Task prompt
State the number of lines in the listing below that contain the word "Assignments", and nothing besides.

Material provided
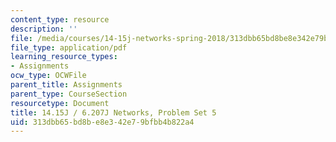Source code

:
 ```yaml
---
content_type: resource
description: ''
file: /media/courses/14-15j-networks-spring-2018/313dbb65bd8be8e342e79bfbb4b822a4_MIT14_15JS28_ps5.pdf
file_type: application/pdf
learning_resource_types:
- Assignments
ocw_type: OCWFile
parent_title: Assignments
parent_type: CourseSection
resourcetype: Document
title: 14.15J / 6.207J Networks, Problem Set 5
uid: 313dbb65-bd8b-e8e3-42e7-9bfbb4b822a4
---
```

Expected output
2